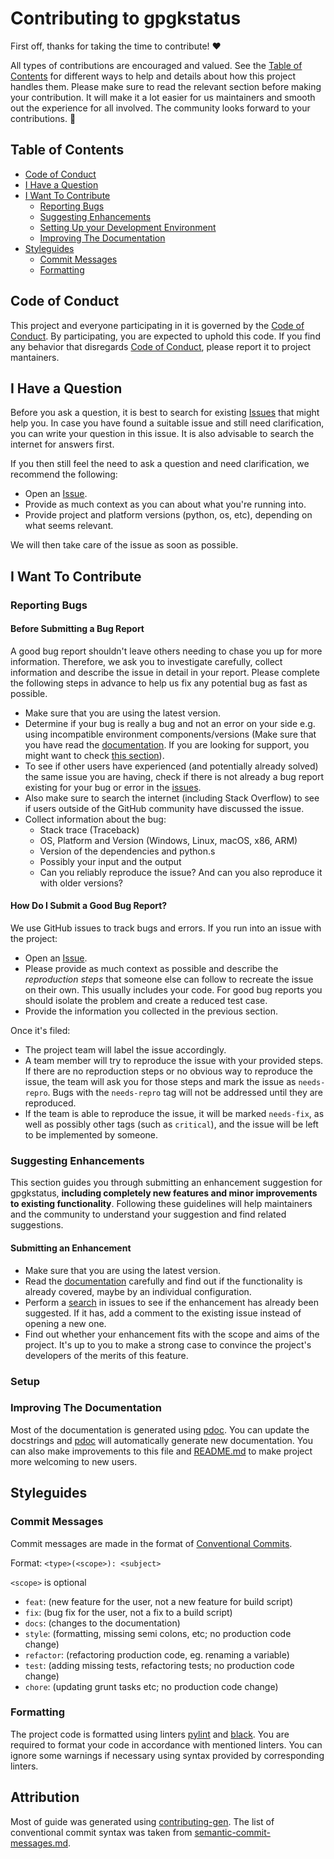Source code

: <!-- omit in toc -->
# Contributing to **gpgkstatus**

First off, thanks for taking the time to contribute! ❤️

All types of contributions are encouraged and valued. See the [Table of Contents](#table-of-contents) for different ways to help and details about how this project handles them. Please make sure to read the relevant section before making your contribution. It will make it a lot easier for us maintainers and smooth out the experience for all involved. The community looks forward to your contributions. 🎉

<!-- omit in toc -->
## Table of Contents

- [Code of Conduct](#code-of-conduct)
- [I Have a Question](#i-have-a-question)
- [I Want To Contribute](#i-want-to-contribute)
  - [Reporting Bugs](#reporting-bugs)
  - [Suggesting Enhancements](#suggesting-enhancements)
  - [Setting Up your Development Environment](#setup)
  - [Improving The Documentation](#improving-the-documentation)
- [Styleguides](#styleguides)
  - [Commit Messages](#commit-messages)
  - [Formatting](#formatting)

## Code of Conduct

This project and everyone participating in it is governed by the
[Code of Conduct](https://github.com/dkvc/gpgkstatus/blob/main/CODE_OF_CONDUCT.md).
By participating, you are expected to uphold this code. If you find any behavior that disregards [Code of Conduct](https://github.com/dkvc/gpgkstatus/blob/main/CODE_OF_CONDUCT.md), please report it to project mantainers.

## I Have a Question

Before you ask a question, it is best to search for existing [Issues](https://github.com/dkvc/gpgkstatus/issues) that might help you. In case you have found a suitable issue and still need clarification, you can write your question in this issue. It is also advisable to search the internet for answers first.

If you then still feel the need to ask a question and need clarification, we recommend the following:

- Open an [Issue](https://github.com/dkvc/gpgkstatus/issues/new).
- Provide as much context as you can about what you're running into.
- Provide project and platform versions (python, os, etc), depending on what seems relevant.

We will then take care of the issue as soon as possible.

## I Want To Contribute

### Reporting Bugs

<!-- omit in toc -->
#### Before Submitting a Bug Report

A good bug report shouldn't leave others needing to chase you up for more information. Therefore, we ask you to investigate carefully, collect information and describe the issue in detail in your report. Please complete the following steps in advance to help us fix any potential bug as fast as possible.

- Make sure that you are using the latest version.
- Determine if your bug is really a bug and not an error on your side e.g. using incompatible environment components/versions (Make sure that you have read the [documentation](https://dkvc.github.io/gpkgstatus/). If you are looking for support, you might want to check [this section](#i-have-a-question)).
- To see if other users have experienced (and potentially already solved) the same issue you are having, check if there is not already a bug report existing for your bug or error in the [issues](https://github.com/dkvc/gpgkstatus/issues).
- Also make sure to search the internet (including Stack Overflow) to see if users outside of the GitHub community have discussed the issue.
- Collect information about the bug:
  - Stack trace (Traceback)
  - OS, Platform and Version (Windows, Linux, macOS, x86, ARM)
  - Version of the dependencies and python.s
  - Possibly your input and the output
  - Can you reliably reproduce the issue? And can you also reproduce it with older versions?

<!-- omit in toc -->
#### How Do I Submit a Good Bug Report?

We use GitHub issues to track bugs and errors. If you run into an issue with the project:

- Open an [Issue](https://github.com/dkvc/gpgkstatus/issues/new).
- Please provide as much context as possible and describe the *reproduction steps* that someone else can follow to recreate the issue on their own. This usually includes your code. For good bug reports you should isolate the problem and create a reduced test case.
- Provide the information you collected in the previous section.

Once it's filed:

- The project team will label the issue accordingly.
- A team member will try to reproduce the issue with your provided steps. If there are no reproduction steps or no obvious way to reproduce the issue, the team will ask you for those steps and mark the issue as `needs-repro`. Bugs with the `needs-repro` tag will not be addressed until they are reproduced.
- If the team is able to reproduce the issue, it will be marked `needs-fix`, as well as possibly other tags (such as `critical`), and the issue will be left to be implemented by someone.

<!-- You might want to create an issue template for bugs and errors that can be used as a guide and that defines the structure of the information to be included. If you do so, reference it here in the description. -->

### Suggesting Enhancements

This section guides you through submitting an enhancement suggestion for gpgkstatus, **including completely new features and minor improvements to existing functionality**. Following these guidelines will help maintainers and the community to understand your suggestion and find related suggestions.

<!-- omit in toc -->
#### Submitting an Enhancement

- Make sure that you are using the latest version.
- Read the [documentation](https://dkvc.github.io/gpkgstatus/) carefully and find out if the functionality is already covered, maybe by an individual configuration.
- Perform a [search](https://github.com/dkvc/gpgkstatus/issues) in issues to see if the enhancement has already been suggested. If it has, add a comment to the existing issue instead of opening a new one.
- Find out whether your enhancement fits with the scope and aims of the project. It's up to you to make a strong case to convince the project's developers of the merits of this feature.

### Setup
<!-- TODO
include Setup of env, IDE and typical getting started instructions?

-->

### Improving The Documentation

Most of the documentation is generated using [pdoc](https://pdoc.dev/). You can update the docstrings and [pdoc](https://pdoc.dev/) will automatically generate new documentation. You can also make improvements to this file and [README.md](https://github.com/dkvc/gpgkstatus/blob/main/README.md) to make project more welcoming to new users.

## Styleguides

### Commit Messages

Commit messages are made in the format of [Conventional Commits](https://www.conventionalcommits.org/).

Format: `<type>(<scope>): <subject>`

`<scope>` is optional

- `feat`: (new feature for the user, not a new feature for build script)
- `fix`: (bug fix for the user, not a fix to a build script)
- `docs`: (changes to the documentation)
- `style`: (formatting, missing semi colons, etc; no production code change)
- `refactor`: (refactoring production code, eg. renaming a variable)
- `test`: (adding missing tests, refactoring tests; no production code change)
- `chore`: (updating grunt tasks etc; no production code change)

### Formatting

The project code is formatted using linters [pylint](https://github.com/PyCQA/pylint) and [black](https://github.com/psf/black). You are required to format your code in accordance with mentioned linters. You can ignore some warnings if necessary using syntax provided by corresponding linters.

## Attribution

Most of guide was generated using [contributing-gen](https://github.com/bttger/contributing-gen). The list of conventional commit syntax was taken from [semantic-commit-messages.md](https://gist.github.com/joshbuchea/6f47e86d2510bce28f8e7f42ae84c716#file-semantic-commit-messages-md).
########################################
- _PROBLEM STATEMENT_
From the first record above to the last, output each one exactly and omit the pictures.

- _SOLUTION FOR THIS TASK_
Source code

: <!-- omit in toc -->
# Contributing to **gpgkstatus**

First off, thanks for taking the time to contribute! ❤️

All types of contributions are encouraged and valued. See the [Table of Contents](#table-of-contents) for different ways to help and details about how this project handles them. Please make sure to read the relevant section before making your contribution. It will make it a lot easier for us maintainers and smooth out the experience for all involved. The community looks forward to your contributions. 🎉

<!-- omit in toc -->
## Table of Contents

- [Code of Conduct](#code-of-conduct)
- [I Have a Question](#i-have-a-question)
- [I Want To Contribute](#i-want-to-contribute)
  - [Reporting Bugs](#reporting-bugs)
  - [Suggesting Enhancements](#suggesting-enhancements)
  - [Setting Up your Development Environment](#setup)
  - [Improving The Documentation](#improving-the-documentation)
- [Styleguides](#styleguides)
  - [Commit Messages](#commit-messages)
  - [Formatting](#formatting)

## Code of Conduct

This project and everyone participating in it is governed by the
[Code of Conduct](https://github.com/dkvc/gpgkstatus/blob/main/CODE_OF_CONDUCT.md).
By participating, you are expected to uphold this code. If you find any behavior that disregards [Code of Conduct](https://github.com/dkvc/gpgkstatus/blob/main/CODE_OF_CONDUCT.md), please report it to project mantainers.

## I Have a Question

Before you ask a question, it is best to search for existing [Issues](https://github.com/dkvc/gpgkstatus/issues) that might help you. In case you have found a suitable issue and still need clarification, you can write your question in this issue. It is also advisable to search the internet for answers first.

If you then still feel the need to ask a question and need clarification, we recommend the following:

- Open an [Issue](https://github.com/dkvc/gpgkstatus/issues/new).
- Provide as much context as you can about what you're running into.
- Provide project and platform versions (python, os, etc), depending on what seems relevant.

We will then take care of the issue as soon as possible.

## I Want To Contribute

### Reporting Bugs

<!-- omit in toc -->
#### Before Submitting a Bug Report

A good bug report shouldn't leave others needing to chase you up for more information. Therefore, we ask you to investigate carefully, collect information and describe the issue in detail in your report. Please complete the following steps in advance to help us fix any potential bug as fast as possible.

- Make sure that you are using the latest version.
- Determine if your bug is really a bug and not an error on your side e.g. using incompatible environment components/versions (Make sure that you have read the [documentation](https://dkvc.github.io/gpkgstatus/). If you are looking for support, you might want to check [this section](#i-have-a-question)).
- To see if other users have experienced (and potentially already solved) the same issue you are having, check if there is not already a bug report existing for your bug or error in the [issues](https://github.com/dkvc/gpgkstatus/issues).
- Also make sure to search the internet (including Stack Overflow) to see if users outside of the GitHub community have discussed the issue.
- Collect information about the bug:
  - Stack trace (Traceback)
  - OS, Platform and Version (Windows, Linux, macOS, x86, ARM)
  - Version of the dependencies and python.s
  - Possibly your input and the output
  - Can you reliably reproduce the issue? And can you also reproduce it with older versions?

<!-- omit in toc -->
#### How Do I Submit a Good Bug Report?

We use GitHub issues to track bugs and errors. If you run into an issue with the project:

- Open an [Issue](https://github.com/dkvc/gpgkstatus/issues/new).
- Please provide as much context as possible and describe the *reproduction steps* that someone else can follow to recreate the issue on their own. This usually includes your code. For good bug reports you should isolate the problem and create a reduced test case.
- Provide the information you collected in the previous section.

Once it's filed:

- The project team will label the issue accordingly.
- A team member will try to reproduce the issue with your provided steps. If there are no reproduction steps or no obvious way to reproduce the issue, the team will ask you for those steps and mark the issue as `needs-repro`. Bugs with the `needs-repro` tag will not be addressed until they are reproduced.
- If the team is able to reproduce the issue, it will be marked `needs-fix`, as well as possibly other tags (such as `critical`), and the issue will be left to be implemented by someone.

<!-- You might want to create an issue template for bugs and errors that can be used as a guide and that defines the structure of the information to be included. If you do so, reference it here in the description. -->

### Suggesting Enhancements

This section guides you through submitting an enhancement suggestion for gpgkstatus, **including completely new features and minor improvements to existing functionality**. Following these guidelines will help maintainers and the community to understand your suggestion and find related suggestions.

<!-- omit in toc -->
#### Submitting an Enhancement

- Make sure that you are using the latest version.
- Read the [documentation](https://dkvc.github.io/gpkgstatus/) carefully and find out if the functionality is already covered, maybe by an individual configuration.
- Perform a [search](https://github.com/dkvc/gpgkstatus/issues) in issues to see if the enhancement has already been suggested. If it has, add a comment to the existing issue instead of opening a new one.
- Find out whether your enhancement fits with the scope and aims of the project. It's up to you to make a strong case to convince the project's developers of the merits of this feature.

### Setup
<!-- TODO
include Setup of env, IDE and typical getting started instructions?

-->

### Improving The Documentation

Most of the documentation is generated using [pdoc](https://pdoc.dev/). You can update the docstrings and [pdoc](https://pdoc.dev/) will automatically generate new documentation. You can also make improvements to this file and [README.md](https://github.com/dkvc/gpgkstatus/blob/main/README.md) to make project more welcoming to new users.

## Styleguides

### Commit Messages

Commit messages are made in the format of [Conventional Commits](https://www.conventionalcommits.org/).

Format: `<type>(<scope>): <subject>`

`<scope>` is optional

- `feat`: (new feature for the user, not a new feature for build script)
- `fix`: (bug fix for the user, not a fix to a build script)
- `docs`: (changes to the documentation)
- `style`: (formatting, missing semi colons, etc; no production code change)
- `refactor`: (refactoring production code, eg. renaming a variable)
- `test`: (adding missing tests, refactoring tests; no production code change)
- `chore`: (updating grunt tasks etc; no production code change)

### Formatting

The project code is formatted using linters [pylint](https://github.com/PyCQA/pylint) and [black](https://github.com/psf/black). You are required to format your code in accordance with mentioned linters. You can ignore some warnings if necessary using syntax provided by corresponding linters.

## Attribution

Most of guide was generated using [contributing-gen](https://github.com/bttger/contributing-gen). The list of conventional commit syntax was taken from [semantic-commit-messages.md](https://gist.github.com/joshbuchea/6f47e86d2510bce28f8e7f42ae84c716#file-semantic-commit-messages-md).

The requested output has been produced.